*** Opening of SUPPLIED DATA ***

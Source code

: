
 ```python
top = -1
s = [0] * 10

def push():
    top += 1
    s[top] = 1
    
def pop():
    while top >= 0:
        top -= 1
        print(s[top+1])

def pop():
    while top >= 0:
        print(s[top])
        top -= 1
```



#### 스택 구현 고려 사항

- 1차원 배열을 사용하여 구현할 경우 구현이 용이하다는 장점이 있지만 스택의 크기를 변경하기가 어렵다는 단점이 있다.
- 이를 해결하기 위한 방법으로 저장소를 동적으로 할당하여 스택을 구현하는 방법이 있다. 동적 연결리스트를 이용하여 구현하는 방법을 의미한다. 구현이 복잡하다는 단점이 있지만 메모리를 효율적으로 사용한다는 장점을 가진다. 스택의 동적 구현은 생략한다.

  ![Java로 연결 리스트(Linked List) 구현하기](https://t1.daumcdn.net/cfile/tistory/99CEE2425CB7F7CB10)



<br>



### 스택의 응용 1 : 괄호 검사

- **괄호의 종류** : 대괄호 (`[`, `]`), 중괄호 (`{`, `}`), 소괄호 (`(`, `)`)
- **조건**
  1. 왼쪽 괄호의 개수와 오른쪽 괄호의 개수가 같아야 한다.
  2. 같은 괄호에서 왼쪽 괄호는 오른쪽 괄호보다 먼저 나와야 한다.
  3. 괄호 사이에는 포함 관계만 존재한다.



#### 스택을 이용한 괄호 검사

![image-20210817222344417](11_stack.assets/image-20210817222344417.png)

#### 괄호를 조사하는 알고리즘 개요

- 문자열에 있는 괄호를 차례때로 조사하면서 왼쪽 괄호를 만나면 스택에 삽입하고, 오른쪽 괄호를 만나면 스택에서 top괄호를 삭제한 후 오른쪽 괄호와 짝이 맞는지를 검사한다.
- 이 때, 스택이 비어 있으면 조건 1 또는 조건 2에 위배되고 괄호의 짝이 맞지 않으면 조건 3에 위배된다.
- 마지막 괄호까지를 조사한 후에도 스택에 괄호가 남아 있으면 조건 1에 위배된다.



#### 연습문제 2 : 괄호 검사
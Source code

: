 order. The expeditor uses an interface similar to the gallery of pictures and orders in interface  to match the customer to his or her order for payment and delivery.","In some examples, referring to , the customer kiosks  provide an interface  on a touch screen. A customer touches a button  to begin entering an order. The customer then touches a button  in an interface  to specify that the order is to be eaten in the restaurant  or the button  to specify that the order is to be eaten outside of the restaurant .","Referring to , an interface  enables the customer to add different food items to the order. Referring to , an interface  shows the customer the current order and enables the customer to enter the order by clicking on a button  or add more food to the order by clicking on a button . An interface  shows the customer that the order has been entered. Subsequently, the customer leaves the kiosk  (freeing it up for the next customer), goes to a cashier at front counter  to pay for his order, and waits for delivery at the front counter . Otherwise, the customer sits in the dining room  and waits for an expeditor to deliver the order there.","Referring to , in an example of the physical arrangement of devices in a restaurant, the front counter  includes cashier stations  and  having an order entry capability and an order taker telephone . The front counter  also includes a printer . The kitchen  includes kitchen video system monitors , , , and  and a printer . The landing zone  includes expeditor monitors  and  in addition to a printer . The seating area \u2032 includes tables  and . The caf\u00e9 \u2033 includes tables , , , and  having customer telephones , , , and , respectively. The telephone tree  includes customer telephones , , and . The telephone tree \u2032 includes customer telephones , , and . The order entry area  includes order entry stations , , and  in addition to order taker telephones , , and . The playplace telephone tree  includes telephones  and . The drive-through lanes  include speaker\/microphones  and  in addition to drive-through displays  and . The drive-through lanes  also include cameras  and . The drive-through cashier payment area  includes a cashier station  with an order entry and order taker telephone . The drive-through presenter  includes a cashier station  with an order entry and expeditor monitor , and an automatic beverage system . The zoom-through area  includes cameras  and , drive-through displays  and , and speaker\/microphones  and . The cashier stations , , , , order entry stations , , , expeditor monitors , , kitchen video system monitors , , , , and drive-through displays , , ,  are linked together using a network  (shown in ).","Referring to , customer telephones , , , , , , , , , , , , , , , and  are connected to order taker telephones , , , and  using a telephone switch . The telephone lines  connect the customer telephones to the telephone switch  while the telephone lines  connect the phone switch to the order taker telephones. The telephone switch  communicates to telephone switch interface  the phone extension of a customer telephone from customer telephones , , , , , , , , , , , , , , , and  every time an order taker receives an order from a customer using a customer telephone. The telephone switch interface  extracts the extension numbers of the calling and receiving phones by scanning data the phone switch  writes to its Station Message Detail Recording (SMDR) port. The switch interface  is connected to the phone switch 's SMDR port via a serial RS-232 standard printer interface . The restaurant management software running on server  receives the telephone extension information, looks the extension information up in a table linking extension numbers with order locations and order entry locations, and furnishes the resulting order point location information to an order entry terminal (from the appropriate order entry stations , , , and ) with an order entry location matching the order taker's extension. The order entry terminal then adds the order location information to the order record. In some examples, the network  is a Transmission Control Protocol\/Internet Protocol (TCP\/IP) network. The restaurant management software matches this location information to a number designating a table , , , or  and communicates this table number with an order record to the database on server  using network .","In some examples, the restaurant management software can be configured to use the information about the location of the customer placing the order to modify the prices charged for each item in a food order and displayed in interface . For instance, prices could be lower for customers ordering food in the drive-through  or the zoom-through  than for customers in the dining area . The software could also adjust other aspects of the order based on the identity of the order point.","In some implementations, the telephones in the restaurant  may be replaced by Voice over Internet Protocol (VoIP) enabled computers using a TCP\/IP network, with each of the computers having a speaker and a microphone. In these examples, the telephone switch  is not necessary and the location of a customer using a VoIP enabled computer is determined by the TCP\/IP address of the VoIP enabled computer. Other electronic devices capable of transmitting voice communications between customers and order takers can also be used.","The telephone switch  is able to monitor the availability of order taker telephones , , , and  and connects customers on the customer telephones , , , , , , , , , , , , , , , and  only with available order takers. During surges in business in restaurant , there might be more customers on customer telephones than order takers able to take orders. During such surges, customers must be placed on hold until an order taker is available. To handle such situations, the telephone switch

*** Close of SUPPLIED DATA ***

Please reproduce each entry exactly as it appears.

Source code

:
 ```python
top = -1
s = [0] * 10

def push():
    top += 1
    s[top] = 1
    
def pop():
    while top >= 0:
        top -= 1
        print(s[top+1])

def pop():
    while top >= 0:
        print(s[top])
        top -= 1
```



#### 스택 구현 고려 사항

- 1차원 배열을 사용하여 구현할 경우 구현이 용이하다는 장점이 있지만 스택의 크기를 변경하기가 어렵다는 단점이 있다.
- 이를 해결하기 위한 방법으로 저장소를 동적으로 할당하여 스택을 구현하는 방법이 있다. 동적 연결리스트를 이용하여 구현하는 방법을 의미한다. 구현이 복잡하다는 단점이 있지만 메모리를 효율적으로 사용한다는 장점을 가진다. 스택의 동적 구현은 생략한다.

  ![Java로 연결 리스트(Linked List) 구현하기](https://t1.daumcdn.net/cfile/tistory/99CEE2425CB7F7CB10)



<br>



### 스택의 응용 1 : 괄호 검사

- **괄호의 종류** : 대괄호 (`[`, `]`), 중괄호 (`{`, `}`), 소괄호 (`(`, `)`)
- **조건**
  1. 왼쪽 괄호의 개수와 오른쪽 괄호의 개수가 같아야 한다.
  2. 같은 괄호에서 왼쪽 괄호는 오른쪽 괄호보다 먼저 나와야 한다.
  3. 괄호 사이에는 포함 관계만 존재한다.



#### 스택을 이용한 괄호 검사

![image-20210817222344417](11_stack.assets/image-20210817222344417.png)

#### 괄호를 조사하는 알고리즘 개요

- 문자열에 있는 괄호를 차례때로 조사하면서 왼쪽 괄호를 만나면 스택에 삽입하고, 오른쪽 괄호를 만나면 스택에서 top괄호를 삭제한 후 오른쪽 괄호와 짝이 맞는지를 검사한다.
- 이 때, 스택이 비어 있으면 조건 1 또는 조건 2에 위배되고 괄호의 짝이 맞지 않으면 조건 3에 위배된다.
- 마지막 괄호까지를 조사한 후에도 스택에 괄호가 남아 있으면 조건 1에 위배된다.



#### 연습문제 2 : 괄호 검사
Source code

: order. The expeditor uses an interface similar to the gallery of pictures and orders in interface  to match the customer to his or her order for payment and delivery.","In some examples, referring to , the customer kiosks  provide an interface  on a touch screen. A customer touches a button  to begin entering an order. The customer then touches a button  in an interface  to specify that the order is to be eaten in the restaurant  or the button  to specify that the order is to be eaten outside of the restaurant .","Referring to , an interface  enables the customer to add different food items to the order. Referring to , an interface  shows the customer the current order and enables the customer to enter the order by clicking on a button  or add more food to the order by clicking on a button . An interface  shows the customer that the order has been entered. Subsequently, the customer leaves the kiosk  (freeing it up for the next customer), goes to a cashier at front counter  to pay for his order, and waits for delivery at the front counter . Otherwise, the customer sits in the dining room  and waits for an expeditor to deliver the order there.","Referring to , in an example of the physical arrangement of devices in a restaurant, the front counter  includes cashier stations  and  having an order entry capability and an order taker telephone . The front counter  also includes a printer . The kitchen  includes kitchen video system monitors , , , and  and a printer . The landing zone  includes expeditor monitors  and  in addition to a printer . The seating area \u2032 includes tables  and . The caf\u00e9 \u2033 includes tables , , , and  having customer telephones , , , and , respectively. The telephone tree  includes customer telephones , , and . The telephone tree \u2032 includes customer telephones , , and . The order entry area  includes order entry stations , , and  in addition to order taker telephones , , and . The playplace telephone tree  includes telephones  and . The drive-through lanes  include speaker\/microphones  and  in addition to drive-through displays  and . The drive-through lanes  also include cameras  and . The drive-through cashier payment area  includes a cashier station  with an order entry and order taker telephone . The drive-through presenter  includes a cashier station  with an order entry and expeditor monitor , and an automatic beverage system . The zoom-through area  includes cameras  and , drive-through displays  and , and speaker\/microphones  and . The cashier stations , , , , order entry stations , , , expeditor monitors , , kitchen video system monitors , , , , and drive-through displays , , ,  are linked together using a network  (shown in ).","Referring to , customer telephones , , , , , , , , , , , , , , , and  are connected to order taker telephones , , , and  using a telephone switch . The telephone lines  connect the customer telephones to the telephone switch  while the telephone lines  connect the phone switch to the order taker telephones. The telephone switch  communicates to telephone switch interface  the phone extension of a customer telephone from customer telephones , , , , , , , , , , , , , , , and  every time an order taker receives an order from a customer using a customer telephone. The telephone switch interface  extracts the extension numbers of the calling and receiving phones by scanning data the phone switch  writes to its Station Message Detail Recording (SMDR) port. The switch interface  is connected to the phone switch 's SMDR port via a serial RS-232 standard printer interface . The restaurant management software running on server  receives the telephone extension information, looks the extension information up in a table linking extension numbers with order locations and order entry locations, and furnishes the resulting order point location information to an order entry terminal (from the appropriate order entry stations , , , and ) with an order entry location matching the order taker's extension. The order entry terminal then adds the order location information to the order record. In some examples, the network  is a Transmission Control Protocol\/Internet Protocol (TCP\/IP) network. The restaurant management software matches this location information to a number designating a table , , , or  and communicates this table number with an order record to the database on server  using network .","In some examples, the restaurant management software can be configured to use the information about the location of the customer placing the order to modify the prices charged for each item in a food order and displayed in interface . For instance, prices could be lower for customers ordering food in the drive-through  or the zoom-through  than for customers in the dining area . The software could also adjust other aspects of the order based on the identity of the order point.","In some implementations, the telephones in the restaurant  may be replaced by Voice over Internet Protocol (VoIP) enabled computers using a TCP\/IP network, with each of the computers having a speaker and a microphone. In these examples, the telephone switch  is not necessary and the location of a customer using a VoIP enabled computer is determined by the TCP\/IP address of the VoIP enabled computer. Other electronic devices capable of transmitting voice communications between customers and order takers can also be used.","The telephone switch  is able to monitor the availability of order taker telephones , , , and  and connects customers on the customer telephones , , , , , , , , , , , , , , , and  only with available order takers. During surges in business in restaurant , there might be more customers on customer telephones than order takers able to take orders. During such surges, customers must be placed on hold until an order taker is available. To handle such situations, the telephone switch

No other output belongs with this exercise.